(Data under study)
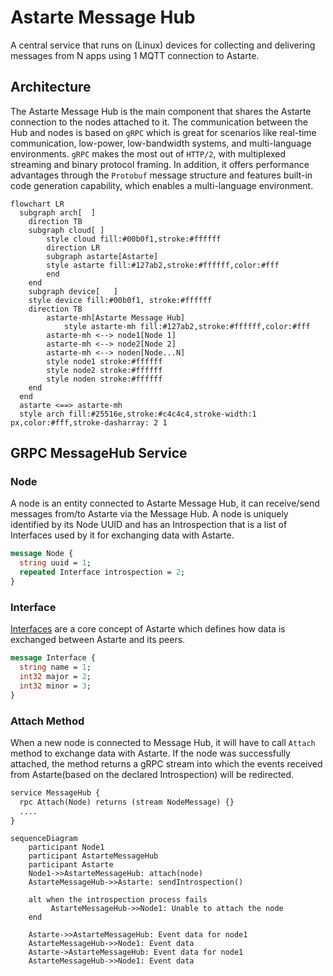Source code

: <!---
  Copyright 2022 SECO Mind Srl

  SPDX-License-Identifier: Apache-2.0
-->

# Astarte Message Hub

A central service that runs on (Linux) devices for collecting and delivering messages from N apps using 1 MQTT connection to Astarte.

## Architecture
The Astarte Message Hub is the main component that shares the Astarte connection to the nodes attached to it.
The communication between the Hub and nodes is based on `gRPC` which is great for scenarios like real-time communication, low-power, low-bandwidth systems, and multi-language environments.
`gRPC` makes the most out of `HTTP/2`, with multiplexed streaming and binary protocol framing. In addition, it offers performance advantages through the `Protobuf` message structure and features built-in code generation capability, which enables a multi-language environment.

```mermaid
flowchart LR
  subgraph arch[  ]
    direction TB
    subgraph cloud[ ]
        style cloud fill:#00b0f1,stroke:#ffffff
        direction LR
        subgraph astarte[Astarte]
        style astarte fill:#127ab2,stroke:#ffffff,color:#fff
        end
    end
    subgraph device[   ]
    style device fill:#00b0f1, stroke:#ffffff
    direction TB
        astarte-mh[Astarte Message Hub]
            style astarte-mh fill:#127ab2,stroke:#ffffff,color:#fff
        astarte-mh <--> node1[Node 1]
        astarte-mh <--> node2[Node 2]
        astarte-mh <--> noden[Node...N]
        style node1 stroke:#ffffff
        style node2 stroke:#ffffff
        style noden stroke:#ffffff
    end
  end
  astarte <==> astarte-mh
  style arch fill:#25516e,stroke:#c4c4c4,stroke-width:1 px,color:#fff,stroke-dasharray: 2 1
```

## GRPC MessageHub Service
### Node
A node is an entity connected to Astarte Message Hub, it can receive/send messages from/to Astarte via the Message Hub.
A node is uniquely identified by its Node UUID and has an Introspection that is a list of Interfaces used by it for exchanging data with Astarte. 

``` protobuf
message Node {
  string uuid = 1;
  repeated Interface introspection = 2;
}
```
### Interface 
[Interfaces](https://docs.astarte-platform.org/snapshot/030-interface.html) are a core concept of Astarte which defines how data is exchanged between Astarte and its peers.

``` protobuf
message Interface {
  string name = 1;
  int32 major = 2;
  int32 minor = 3;
}
```

### Attach Method
When a new node is connected to Message Hub, it will have to call `Attach` method to exchange data with Astarte.
If the node was successfully attached, the method returns a gRPC stream into which the events received from Astarte(based on the declared Introspection) will be redirected.

``` protobuf
service MessageHub {
  rpc Attach(Node) returns (stream NodeMessage) {}
  ....
}
```

``` mermaid
sequenceDiagram
    participant Node1
    participant AstarteMessageHub
    participant Astarte
    Node1->>AstarteMessageHub: attach(node)
    AstarteMessageHub->>Astarte: sendIntrospection()
    
    alt when the introspection process fails
         AstarteMessageHub->>Node1: Unable to attach the node
    end
    
    Astarte->>AstarteMessageHub: Event data for node1
    AstarteMessageHub->>Node1: Event data
    Astarte->AstarteMessageHub: Event data for node1
    AstarteMessageHub->>Node1: Event data
```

(What is required)
Across the material above, count every line holding "color" and write down only the number.

(Completed exercise)
3